Le lendemain matin, Christophe se leva en premier. Constatant qu’Antoine dormait sur le divan, il eut un léger soupir de soulagement. Il démarra la cafetière et prépara dix tasses. Une boîte de croissants d’épicerie trônait sur le comptoir. Quand le café se mit à couler, Sarah sortit de sa chambre. Elle s’approcha du comptoir, enroulée dans une couverture de laine. Christophe poussa la boîte de croissants dans sa direction. Elle en prit un, puis le remercia. Il jeta un coup d’œil vers Antoine, qui dormait toujours.
— Excuse pour hier, Sarah.
— Hier, c’est hier.
— Je sais que je suis souvent maladroit avec toi.
— C’est correct. J’aime ça te déstabiliser.
— T’es cruelle.
— Je travaille avec les morts.
— Ça peut être doux aussi, parfois.
— Sur ma table, ça l’est jamais.
— Tu penses encore que je suis juste un corbeau ?
Elle se versa une tasse de café, puis en remplit une autre. Elle lui remplit aussi son thermos. Antoine s’assit sur le divan, réveillé par le bruit subtil de leur discussion à voix basse. Sarah se dirigea vers le salon, prit une gorgée, puis se retourna vers Christophe.
— Je pense que tu essayes trop d’être quelque chose que t’es pas.
Elle s’approcha d’Antoine, lui tendit la tasse de café.

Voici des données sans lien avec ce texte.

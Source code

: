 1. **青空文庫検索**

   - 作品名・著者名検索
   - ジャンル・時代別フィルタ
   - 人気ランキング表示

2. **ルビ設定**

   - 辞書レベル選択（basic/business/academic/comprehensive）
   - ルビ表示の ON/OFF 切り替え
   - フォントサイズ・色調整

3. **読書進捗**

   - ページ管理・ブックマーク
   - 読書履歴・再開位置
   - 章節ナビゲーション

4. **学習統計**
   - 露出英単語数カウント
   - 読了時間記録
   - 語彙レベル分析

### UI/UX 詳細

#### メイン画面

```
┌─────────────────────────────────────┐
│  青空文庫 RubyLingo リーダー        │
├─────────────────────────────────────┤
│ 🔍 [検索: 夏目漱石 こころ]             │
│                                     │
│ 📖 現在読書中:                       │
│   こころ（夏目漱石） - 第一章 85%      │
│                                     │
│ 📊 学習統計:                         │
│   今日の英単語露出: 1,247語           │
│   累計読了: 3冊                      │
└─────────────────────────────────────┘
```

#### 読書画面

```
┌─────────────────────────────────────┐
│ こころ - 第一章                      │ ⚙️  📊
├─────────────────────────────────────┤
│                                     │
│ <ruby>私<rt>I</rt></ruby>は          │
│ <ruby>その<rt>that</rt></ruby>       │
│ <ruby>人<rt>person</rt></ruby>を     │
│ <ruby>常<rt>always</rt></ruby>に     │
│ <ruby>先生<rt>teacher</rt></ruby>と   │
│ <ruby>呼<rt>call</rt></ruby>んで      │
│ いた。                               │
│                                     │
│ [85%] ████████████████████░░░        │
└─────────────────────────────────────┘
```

— Voilà pour vous, maître Renard.
Puis elle regarda vers Christophe, cruelle.
Il prit alors son thermos et sortit par la porte, qui claqua. La rosée du matin, liée à l’humidité de la forêt, avait rendu le couvert du sol, déjà jonché de feuilles, très glissant. En avançant sur le parvis, au moment de s’engager dans les marches, ses pieds glissèrent et partirent vers l’avant. Il s’écrasa de tout son long dans un bruit sourd. Un nuage de feuilles virevolta dans toutes les directions. Il se retrouva en étoile sur une pile de feuilles. En réaction au bruit, Sarah et Antoine se précipitèrent à la baie vitrée pour voir ce qui s’était passé. Constatant avec amusement que Christophe était couché par terre, en étoile, dans un tas de feuilles mortes, ils restèrent figés un instant.
Christophe se mit alors à faire des mouvements circulaires de haut en bas avec ses bras et de gauche à droite avec ses jambes. Tasse entre les mains, le duo le regardait avec un léger sourire sur le visage. Sarah brisa le silence.
— Y fait-tu un ange d’in feuilles mortes lui-là ?
— Tu l’as blessé… J’pense qu’y fait un corbeau d’in feuilles mortes.